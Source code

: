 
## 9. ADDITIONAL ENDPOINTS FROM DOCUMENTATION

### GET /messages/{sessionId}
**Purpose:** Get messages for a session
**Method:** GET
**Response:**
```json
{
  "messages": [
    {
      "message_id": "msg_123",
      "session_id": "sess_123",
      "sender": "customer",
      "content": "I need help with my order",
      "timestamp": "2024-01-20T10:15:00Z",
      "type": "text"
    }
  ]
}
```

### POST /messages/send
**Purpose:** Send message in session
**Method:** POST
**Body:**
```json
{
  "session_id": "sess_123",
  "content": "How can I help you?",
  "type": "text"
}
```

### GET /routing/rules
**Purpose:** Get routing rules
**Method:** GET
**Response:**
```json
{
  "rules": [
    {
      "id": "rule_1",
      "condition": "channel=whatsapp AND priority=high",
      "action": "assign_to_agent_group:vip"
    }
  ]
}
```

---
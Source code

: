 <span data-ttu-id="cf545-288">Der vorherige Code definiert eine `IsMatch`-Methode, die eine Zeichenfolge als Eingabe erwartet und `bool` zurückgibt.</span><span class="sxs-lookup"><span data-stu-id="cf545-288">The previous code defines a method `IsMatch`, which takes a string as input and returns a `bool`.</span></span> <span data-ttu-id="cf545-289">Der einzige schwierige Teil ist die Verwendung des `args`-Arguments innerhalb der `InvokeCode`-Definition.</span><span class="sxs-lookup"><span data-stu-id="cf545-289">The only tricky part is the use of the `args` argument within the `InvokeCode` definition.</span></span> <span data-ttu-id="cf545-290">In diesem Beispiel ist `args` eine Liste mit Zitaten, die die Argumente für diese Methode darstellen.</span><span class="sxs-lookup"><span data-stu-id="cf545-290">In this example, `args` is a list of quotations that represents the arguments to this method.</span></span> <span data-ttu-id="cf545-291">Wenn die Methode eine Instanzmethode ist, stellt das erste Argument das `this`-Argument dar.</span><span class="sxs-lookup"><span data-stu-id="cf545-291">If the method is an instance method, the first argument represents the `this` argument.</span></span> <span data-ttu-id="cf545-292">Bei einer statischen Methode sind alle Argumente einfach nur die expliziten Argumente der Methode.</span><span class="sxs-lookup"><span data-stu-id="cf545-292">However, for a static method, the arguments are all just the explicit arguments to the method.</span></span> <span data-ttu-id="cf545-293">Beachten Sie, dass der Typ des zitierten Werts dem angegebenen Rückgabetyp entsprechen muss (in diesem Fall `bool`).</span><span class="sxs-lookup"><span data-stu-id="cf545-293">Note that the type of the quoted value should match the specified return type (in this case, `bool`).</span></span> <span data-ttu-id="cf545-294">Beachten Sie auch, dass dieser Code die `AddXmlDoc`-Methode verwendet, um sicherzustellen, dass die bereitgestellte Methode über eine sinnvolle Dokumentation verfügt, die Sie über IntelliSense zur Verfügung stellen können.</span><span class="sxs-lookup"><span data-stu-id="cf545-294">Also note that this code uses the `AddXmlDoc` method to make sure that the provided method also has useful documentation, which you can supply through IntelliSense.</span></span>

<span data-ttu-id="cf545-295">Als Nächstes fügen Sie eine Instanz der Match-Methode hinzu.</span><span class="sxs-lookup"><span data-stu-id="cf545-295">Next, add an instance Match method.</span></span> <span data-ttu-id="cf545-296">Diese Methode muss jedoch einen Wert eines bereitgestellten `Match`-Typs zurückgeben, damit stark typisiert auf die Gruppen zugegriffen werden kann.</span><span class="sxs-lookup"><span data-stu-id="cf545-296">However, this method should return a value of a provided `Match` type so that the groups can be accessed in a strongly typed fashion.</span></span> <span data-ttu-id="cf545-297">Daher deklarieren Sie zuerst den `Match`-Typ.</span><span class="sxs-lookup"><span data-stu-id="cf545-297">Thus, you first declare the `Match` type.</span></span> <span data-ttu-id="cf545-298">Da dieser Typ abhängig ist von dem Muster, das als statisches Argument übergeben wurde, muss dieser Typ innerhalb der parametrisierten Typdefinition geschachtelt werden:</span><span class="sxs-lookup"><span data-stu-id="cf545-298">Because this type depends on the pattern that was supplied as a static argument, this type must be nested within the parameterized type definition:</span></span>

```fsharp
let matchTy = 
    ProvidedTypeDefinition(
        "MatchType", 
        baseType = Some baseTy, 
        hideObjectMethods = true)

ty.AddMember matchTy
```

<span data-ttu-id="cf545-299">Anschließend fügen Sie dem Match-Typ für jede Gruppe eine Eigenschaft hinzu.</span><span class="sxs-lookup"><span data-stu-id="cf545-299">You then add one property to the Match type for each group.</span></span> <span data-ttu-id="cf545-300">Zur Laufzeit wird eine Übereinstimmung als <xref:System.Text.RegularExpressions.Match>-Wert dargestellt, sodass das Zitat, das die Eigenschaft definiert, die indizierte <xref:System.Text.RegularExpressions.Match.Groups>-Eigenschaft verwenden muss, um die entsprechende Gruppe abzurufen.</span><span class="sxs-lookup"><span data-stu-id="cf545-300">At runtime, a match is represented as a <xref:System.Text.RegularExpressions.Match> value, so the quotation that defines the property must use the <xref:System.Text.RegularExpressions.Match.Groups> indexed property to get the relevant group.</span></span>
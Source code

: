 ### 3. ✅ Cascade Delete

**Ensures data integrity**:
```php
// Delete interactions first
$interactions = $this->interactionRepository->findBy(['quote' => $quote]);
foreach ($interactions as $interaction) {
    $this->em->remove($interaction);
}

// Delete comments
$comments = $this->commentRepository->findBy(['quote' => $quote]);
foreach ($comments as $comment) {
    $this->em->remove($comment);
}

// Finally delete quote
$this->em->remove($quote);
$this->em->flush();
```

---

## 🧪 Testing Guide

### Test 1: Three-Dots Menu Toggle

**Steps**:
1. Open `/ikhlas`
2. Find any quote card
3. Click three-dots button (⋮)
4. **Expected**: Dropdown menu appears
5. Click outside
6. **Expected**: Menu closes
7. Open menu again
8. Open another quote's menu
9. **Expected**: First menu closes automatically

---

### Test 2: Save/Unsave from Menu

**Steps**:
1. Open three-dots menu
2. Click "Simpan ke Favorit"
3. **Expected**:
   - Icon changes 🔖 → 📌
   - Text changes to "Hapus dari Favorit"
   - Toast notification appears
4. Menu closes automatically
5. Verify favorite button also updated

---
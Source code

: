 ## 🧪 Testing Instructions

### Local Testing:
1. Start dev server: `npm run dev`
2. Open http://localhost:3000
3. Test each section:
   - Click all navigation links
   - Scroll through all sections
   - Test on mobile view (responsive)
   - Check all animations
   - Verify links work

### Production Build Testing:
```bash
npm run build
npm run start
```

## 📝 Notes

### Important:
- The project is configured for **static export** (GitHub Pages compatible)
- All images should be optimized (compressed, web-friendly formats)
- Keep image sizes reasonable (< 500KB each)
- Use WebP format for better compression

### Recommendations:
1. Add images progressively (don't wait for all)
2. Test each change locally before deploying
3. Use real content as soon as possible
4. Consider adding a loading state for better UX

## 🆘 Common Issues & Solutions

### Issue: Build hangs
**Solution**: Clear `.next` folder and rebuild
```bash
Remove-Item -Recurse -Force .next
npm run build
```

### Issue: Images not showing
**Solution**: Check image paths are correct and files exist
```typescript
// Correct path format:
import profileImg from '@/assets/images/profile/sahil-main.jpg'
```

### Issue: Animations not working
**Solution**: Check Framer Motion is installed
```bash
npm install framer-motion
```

····················

**What to produce:** With the string "better" as the key, filter the data above and show the lines that match.

**Written solution:**
- Use WebP format for better compression
4. Consider adding a loading state for better UX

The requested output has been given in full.